## Aim of the task
Quote the listing below in full and exactly as written, but omit every picture.

## Data for analysis
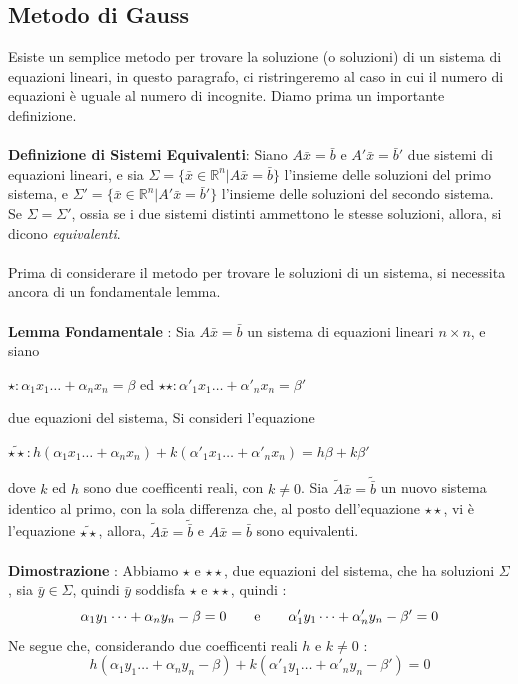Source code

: \documentclass[12pt, letterpaper]{article}
\newcommand{\R}{{\mathbb R}}
\newcommand{\acc}{\\\hphantom{}\\}
\begin{document}
\subsection{Metodo di Gauss}
Esiste un semplice metodo per trovare la soluzione (o soluzioni) di un sistema di equazioni lineari, in questo 
paragrafo, ci ristringeremo al caso in cui il numero di equazioni è uguale al numero di incognite. Diamo prima un importante definizione.
\acc\textbf{Definizione di Sistemi Equivalenti}: Siano \(A\bar x = \bar b\) e \(A'\bar x = \bar b'\) due sistemi di equazioni 
lineari, e sia \(\Sigma = \{\bar x\in \R^n | A\bar x = \bar b\}\) l'insieme delle soluzioni del primo sistema, e
\(\Sigma' = \{\bar x\in \R^n | A'\bar x = \bar b'\}\) l'insieme delle soluzioni del secondo sistema. Se \(\Sigma=\Sigma'\), 
ossia se i due sistemi distinti ammettono le stesse soluzioni, allora, si dicono \textit{equivalenti}.\acc 
Prima di considerare il metodo per trovare le soluzioni di un sistema, si necessita ancora di un fondamentale lemma.\acc 
\textbf{Lemma Fondamentale} : Sia \(A\bar x = \bar b\) un sistema di equazioni lineari \(n\times n\), e siano\begin{center} 
\(\star : \alpha_1x_1\dots+\alpha_nx_n=\beta\) \hphantom{aa}ed\hphantom{aa} \(\star\star : \alpha'_1x_1\dots+\alpha'_nx_n=\beta'\)\end{center} due equazioni 
del sistema, Si consideri l'equazione\begin{center}  \(\tilde{\star\star} : h(\alpha_1x_1\dots+\alpha_nx_n)
+k(\alpha'_1x_1\dots+\alpha'_nx_n)=h\beta+k\beta'\)\end{center} dove \(k\) ed \(h\) sono due 
coefficenti reali, con \(k\ne 0\). Sia \(\tilde A\bar x = \tilde{\bar b}\) un nuovo sistema identico al primo, con la sola 
differenza che, al posto dell'equazione \(\star\star\), vi è l'equazione \(\tilde{\star\star}\), allora, 
\(\tilde A\bar x = \tilde{\bar b}\) e \(A\bar x = \bar b\) sono equivalenti. \acc
\textbf{Dimostrazione }: Abbiamo \(\star\) e \(\star\star\), due equazioni del sistema, che ha 
soluzioni \(\Sigma\), sia \(\bar y\in\Sigma\), quindi \(\bar y\) soddisfa \(\star\) e \(\star\star\), quindi : 
\begin{equation}
    \alpha_1y_1\dots+\alpha_ny_n-\beta = 0 \text{\hphantom{aaaa}e\hphantom{aaaa}} \alpha'_1y_1\dots+\alpha'_ny_n-\beta' = 0
\end{equation}
Ne segue che, considerando due coefficenti reali \(h\) e \(k\ne 0\) :\begin{equation}
    h(\alpha_1y_1\dots+\alpha_ny_n-\beta)+k(\alpha'_1y_1\dots+\alpha'_ny_n-\beta')=0
\end{equation}
\end{document}
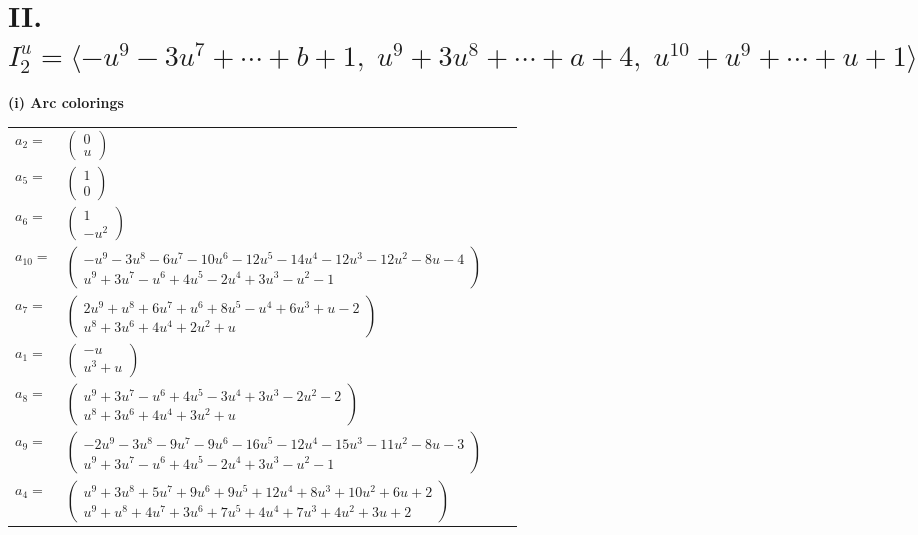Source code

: \documentclass[1p]{elsarticle_modified}
\theoremstyle{definition}
\begin{document}
\centering \section*{II. $I^u_{2}= \langle - u^9-3 u^7+\cdots+b+1,\;u^9+3 u^8+\cdots+a+4,\;u^{10}+u^9+\cdots+u+1 \rangle$}
\flushleft \textbf{(i) Arc colorings}\\
\begin{tabular}{m{7pt} m{180pt} m{7pt} m{180pt} }
\flushright $a_{2}=$&$\begin{pmatrix}0\\u\end{pmatrix}$ \\
\flushright $a_{5}=$&$\begin{pmatrix}1\\0\end{pmatrix}$ \\
\flushright $a_{6}=$&$\begin{pmatrix}1\\- u^2\end{pmatrix}$ \\
\flushright $a_{10}=$&$\begin{pmatrix}- u^9-3 u^8-6 u^7-10 u^6-12 u^5-14 u^4-12 u^3-12 u^2-8 u-4\\u^9+3 u^7- u^6+4 u^5-2 u^4+3 u^3- u^2-1\end{pmatrix}$ \\
\flushright $a_{7}=$&$\begin{pmatrix}2 u^9+u^8+6 u^7+u^6+8 u^5- u^4+6 u^3+u-2\\u^8+3 u^6+4 u^4+2 u^2+u\end{pmatrix}$ \\
\flushright $a_{1}=$&$\begin{pmatrix}- u\\u^3+u\end{pmatrix}$ \\
\flushright $a_{8}=$&$\begin{pmatrix}u^9+3 u^7- u^6+4 u^5-3 u^4+3 u^3-2 u^2-2\\u^8+3 u^6+4 u^4+3 u^2+u\end{pmatrix}$ \\
\flushright $a_{9}=$&$\begin{pmatrix}-2 u^9-3 u^8-9 u^7-9 u^6-16 u^5-12 u^4-15 u^3-11 u^2-8 u-3\\u^9+3 u^7- u^6+4 u^5-2 u^4+3 u^3- u^2-1\end{pmatrix}$ \\
\flushright $a_{4}=$&$\begin{pmatrix}u^9+3 u^8+5 u^7+9 u^6+9 u^5+12 u^4+8 u^3+10 u^2+6 u+2\\u^9+u^8+4 u^7+3 u^6+7 u^5+4 u^4+7 u^3+4 u^2+3 u+2\end{pmatrix}$ \\

\end{tabular}
\end{document}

## Solution for this problem
Source code

: \documentclass[12pt, letterpaper]{article}
\newcommand{\R}{{\mathbb R}}
\newcommand{\acc}{\\\hphantom{}\\}
\begin{document}
\subsection{Metodo di Gauss}
Esiste un semplice metodo per trovare la soluzione (o soluzioni) di un sistema di equazioni lineari, in questo 
paragrafo, ci ristringeremo al caso in cui il numero di equazioni è uguale al numero di incognite. Diamo prima un importante definizione.
\acc\textbf{Definizione di Sistemi Equivalenti}: Siano \(A\bar x = \bar b\) e \(A'\bar x = \bar b'\) due sistemi di equazioni 
lineari, e sia \(\Sigma = \{\bar x\in \R^n | A\bar x = \bar b\}\) l'insieme delle soluzioni del primo sistema, e
\(\Sigma' = \{\bar x\in \R^n | A'\bar x = \bar b'\}\) l'insieme delle soluzioni del secondo sistema. Se \(\Sigma=\Sigma'\), 
ossia se i due sistemi distinti ammettono le stesse soluzioni, allora, si dicono \textit{equivalenti}.\acc 
Prima di considerare il metodo per trovare le soluzioni di un sistema, si necessita ancora di un fondamentale lemma.\acc 
\textbf{Lemma Fondamentale} : Sia \(A\bar x = \bar b\) un sistema di equazioni lineari \(n\times n\), e siano\begin{center} 
\(\star : \alpha_1x_1\dots+\alpha_nx_n=\beta\) \hphantom{aa}ed\hphantom{aa} \(\star\star : \alpha'_1x_1\dots+\alpha'_nx_n=\beta'\)\end{center} due equazioni 
del sistema, Si consideri l'equazione\begin{center}  \(\tilde{\star\star} : h(\alpha_1x_1\dots+\alpha_nx_n)
+k(\alpha'_1x_1\dots+\alpha'_nx_n)=h\beta+k\beta'\)\end{center} dove \(k\) ed \(h\) sono due 
coefficenti reali, con \(k\ne 0\). Sia \(\tilde A\bar x = \tilde{\bar b}\) un nuovo sistema identico al primo, con la sola 
differenza che, al posto dell'equazione \(\star\star\), vi è l'equazione \(\tilde{\star\star}\), allora, 
\(\tilde A\bar x = \tilde{\bar b}\) e \(A\bar x = \bar b\) sono equivalenti. \acc
\textbf{Dimostrazione }: Abbiamo \(\star\) e \(\star\star\), due equazioni del sistema, che ha 
soluzioni \(\Sigma\), sia \(\bar y\in\Sigma\), quindi \(\bar y\) soddisfa \(\star\) e \(\star\star\), quindi : 
\begin{equation}
    \alpha_1y_1\dots+\alpha_ny_n-\beta = 0 \text{\hphantom{aaaa}e\hphantom{aaaa}} \alpha'_1y_1\dots+\alpha'_ny_n-\beta' = 0
\end{equation}
Ne segue che, considerando due coefficenti reali \(h\) e \(k\ne 0\) :\begin{equation}
    h(\alpha_1y_1\dots+\alpha_ny_n-\beta)+k(\alpha'_1y_1\dots+\alpha'_ny_n-\beta')=0
\end{equation}
\end{document}
Source code

: \documentclass[1p]{elsarticle_modified}
\theoremstyle{definition}
\begin{document}
\centering \section*{II. $I^u_{2}= \langle - u^9-3 u^7+\cdots+b+1,\;u^9+3 u^8+\cdots+a+4,\;u^{10}+u^9+\cdots+u+1 \rangle$}
\flushleft \textbf{(i) Arc colorings}\\
\begin{tabular}{m{7pt} m{180pt} m{7pt} m{180pt} }
\flushright $a_{2}=$&$\begin{pmatrix}0\\u\end{pmatrix}$ \\
\flushright $a_{5}=$&$\begin{pmatrix}1\\0\end{pmatrix}$ \\
\flushright $a_{6}=$&$\begin{pmatrix}1\\- u^2\end{pmatrix}$ \\
\flushright $a_{10}=$&$\begin{pmatrix}- u^9-3 u^8-6 u^7-10 u^6-12 u^5-14 u^4-12 u^3-12 u^2-8 u-4\\u^9+3 u^7- u^6+4 u^5-2 u^4+3 u^3- u^2-1\end{pmatrix}$ \\
\flushright $a_{7}=$&$\begin{pmatrix}2 u^9+u^8+6 u^7+u^6+8 u^5- u^4+6 u^3+u-2\\u^8+3 u^6+4 u^4+2 u^2+u\end{pmatrix}$ \\
\flushright $a_{1}=$&$\begin{pmatrix}- u\\u^3+u\end{pmatrix}$ \\
\flushright $a_{8}=$&$\begin{pmatrix}u^9+3 u^7- u^6+4 u^5-3 u^4+3 u^3-2 u^2-2\\u^8+3 u^6+4 u^4+3 u^2+u\end{pmatrix}$ \\
\flushright $a_{9}=$&$\begin{pmatrix}-2 u^9-3 u^8-9 u^7-9 u^6-16 u^5-12 u^4-15 u^3-11 u^2-8 u-3\\u^9+3 u^7- u^6+4 u^5-2 u^4+3 u^3- u^2-1\end{pmatrix}$ \\
\flushright $a_{4}=$&$\begin{pmatrix}u^9+3 u^8+5 u^7+9 u^6+9 u^5+12 u^4+8 u^3+10 u^2+6 u+2\\u^9+u^8+4 u^7+3 u^6+7 u^5+4 u^4+7 u^3+4 u^2+3 u+2\end{pmatrix}$ \\

\end{tabular}
\end{document}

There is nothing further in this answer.